Also, make sure to avoid the power adapters sometimes included with such miner kits – all those “SATA power to PCIe 6-pin” have a serious mismatch between input and output power; if there’s anything off with those mining boards, it’s the inclusion of these adapters, which can be a genuine fire hazard in practice, if your PCIe card happens to consume a bit more power than the adapter’s cheaply made SATA power connector can handle.
The hacker route of subverting mining accessories for PCIe shenanigan goals isn’t the only one. If you find a tasty chip that connects over PCIe, or you want to extend a PCIe link that you found somewhere through totally legitimate means, go on and design your own PCB! Nowadays, you have the choice between full-size slots for desktop use or M.2 slots for mobile use – and if you’re aiming at older or industrial equipment, mPCIe works too.
For desktop use, there’s an abundance of PCIe sockets to pick from. To plug into such a socket, you need a PCB of 1.6mm thickness – which is, thankfully, the standard PCB thickness that you can get from any fab, and is also the cheapest PCB thickness as a rule, at that! You will want to chamfer the PCB edge that plugs into the PCIe socket – your PCB fab can often do this at a bit of extra cost, but you can also add this chamfer post-factum with a file, or an xacto knife with a spare blade.

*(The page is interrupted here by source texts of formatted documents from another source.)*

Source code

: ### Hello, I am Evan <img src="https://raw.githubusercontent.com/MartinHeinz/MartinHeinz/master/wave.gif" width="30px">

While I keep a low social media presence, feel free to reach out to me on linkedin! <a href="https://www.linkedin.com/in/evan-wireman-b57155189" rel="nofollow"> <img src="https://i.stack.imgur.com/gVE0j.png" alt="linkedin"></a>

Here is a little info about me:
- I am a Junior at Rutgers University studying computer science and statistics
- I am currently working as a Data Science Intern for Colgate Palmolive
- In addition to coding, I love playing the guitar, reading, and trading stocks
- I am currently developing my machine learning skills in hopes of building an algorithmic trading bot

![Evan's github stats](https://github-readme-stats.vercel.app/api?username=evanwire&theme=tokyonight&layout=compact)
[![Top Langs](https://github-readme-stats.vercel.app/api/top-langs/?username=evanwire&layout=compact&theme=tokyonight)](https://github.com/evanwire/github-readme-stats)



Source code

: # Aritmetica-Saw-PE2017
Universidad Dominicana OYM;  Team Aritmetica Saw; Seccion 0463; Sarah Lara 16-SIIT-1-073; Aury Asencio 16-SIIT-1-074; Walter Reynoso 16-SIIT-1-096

As for mobile slots, I’ve talked about M.2 extensively before. The simple M.2 guidelines are – use a 0.8mm PCBs with ENIG for a card, and make sure you have a stencil if you’re adding a M.2 slot to your PCB. Then, pick the keying that you’re comfortable using – A+E for WiFi cards, E sockets for connecting WiFi cards, M-key slots and cards for PCIe up to x4, and B+M cards for PCIe up to x2 and compatibility with both B-key (WWAN) and M-key (SSD) sockets. There’s plenty of M.2 sockets for sale, and templates for both slots and cards, too! For mPCIe, 1mm PCBs will work, and gold (ENIG) plating is, again, a must.
Whether you’re doing a mobile or a desktop PCIe card or socket, the diffpair layout guidelines, the few required signals, and the strong compatibility between link widths and generations stays the same. Whatever you’re designing with PCIe, is not a hard task to accomplish – and thanks to the resillience of PCIe aiding us in our high-speed forays, you are highly likely to achieve your PCIe project goals.